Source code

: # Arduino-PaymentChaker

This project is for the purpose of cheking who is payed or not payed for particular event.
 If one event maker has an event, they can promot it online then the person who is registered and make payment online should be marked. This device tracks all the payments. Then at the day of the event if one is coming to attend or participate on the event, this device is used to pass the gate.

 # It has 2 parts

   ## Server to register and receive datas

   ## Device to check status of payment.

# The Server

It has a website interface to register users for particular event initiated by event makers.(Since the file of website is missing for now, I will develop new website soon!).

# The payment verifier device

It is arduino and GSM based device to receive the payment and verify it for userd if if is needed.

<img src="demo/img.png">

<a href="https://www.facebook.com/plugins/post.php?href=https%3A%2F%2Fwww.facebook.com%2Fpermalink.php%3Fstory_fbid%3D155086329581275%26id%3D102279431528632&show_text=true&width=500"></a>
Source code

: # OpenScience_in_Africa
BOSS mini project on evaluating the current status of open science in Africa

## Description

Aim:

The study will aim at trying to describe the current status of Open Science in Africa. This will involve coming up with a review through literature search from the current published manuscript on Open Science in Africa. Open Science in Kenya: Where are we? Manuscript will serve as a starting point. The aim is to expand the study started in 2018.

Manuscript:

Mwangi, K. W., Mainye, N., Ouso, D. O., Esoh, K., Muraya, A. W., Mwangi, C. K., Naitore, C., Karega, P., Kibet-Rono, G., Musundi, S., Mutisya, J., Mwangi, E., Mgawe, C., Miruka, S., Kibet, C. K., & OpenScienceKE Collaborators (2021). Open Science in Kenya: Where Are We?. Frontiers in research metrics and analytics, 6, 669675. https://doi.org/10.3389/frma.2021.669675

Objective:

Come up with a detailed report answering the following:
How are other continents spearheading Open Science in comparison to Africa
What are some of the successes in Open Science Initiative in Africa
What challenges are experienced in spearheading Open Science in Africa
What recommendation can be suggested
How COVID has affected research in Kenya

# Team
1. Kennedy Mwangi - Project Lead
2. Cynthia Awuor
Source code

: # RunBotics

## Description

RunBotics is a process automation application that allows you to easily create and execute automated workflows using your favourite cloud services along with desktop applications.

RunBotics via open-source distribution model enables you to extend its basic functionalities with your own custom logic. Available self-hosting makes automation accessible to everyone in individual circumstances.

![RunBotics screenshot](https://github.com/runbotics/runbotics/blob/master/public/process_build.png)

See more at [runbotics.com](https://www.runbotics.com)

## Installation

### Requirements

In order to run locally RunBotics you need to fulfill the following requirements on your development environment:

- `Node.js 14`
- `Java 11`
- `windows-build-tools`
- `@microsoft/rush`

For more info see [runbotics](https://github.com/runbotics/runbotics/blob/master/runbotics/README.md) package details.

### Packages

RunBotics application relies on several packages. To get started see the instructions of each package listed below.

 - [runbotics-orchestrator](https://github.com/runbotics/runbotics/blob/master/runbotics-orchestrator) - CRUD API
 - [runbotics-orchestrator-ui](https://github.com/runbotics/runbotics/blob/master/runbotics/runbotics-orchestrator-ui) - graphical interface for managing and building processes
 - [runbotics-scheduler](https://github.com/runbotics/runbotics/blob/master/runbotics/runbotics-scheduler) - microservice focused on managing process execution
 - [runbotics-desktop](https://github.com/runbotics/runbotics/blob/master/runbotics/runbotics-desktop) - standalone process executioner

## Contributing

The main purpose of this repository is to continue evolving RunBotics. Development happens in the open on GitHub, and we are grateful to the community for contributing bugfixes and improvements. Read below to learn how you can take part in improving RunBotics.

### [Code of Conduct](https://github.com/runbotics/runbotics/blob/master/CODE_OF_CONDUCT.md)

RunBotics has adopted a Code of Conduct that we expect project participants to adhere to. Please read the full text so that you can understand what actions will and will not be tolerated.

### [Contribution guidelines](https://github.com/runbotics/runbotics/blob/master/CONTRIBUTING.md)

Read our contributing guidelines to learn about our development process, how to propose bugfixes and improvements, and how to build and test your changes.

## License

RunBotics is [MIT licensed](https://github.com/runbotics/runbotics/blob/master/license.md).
= = = =
WHAT YOU WILL DO
Wherever a line above includes the string "managing", count it; give only the final tally.

YOUR SOLUTION
2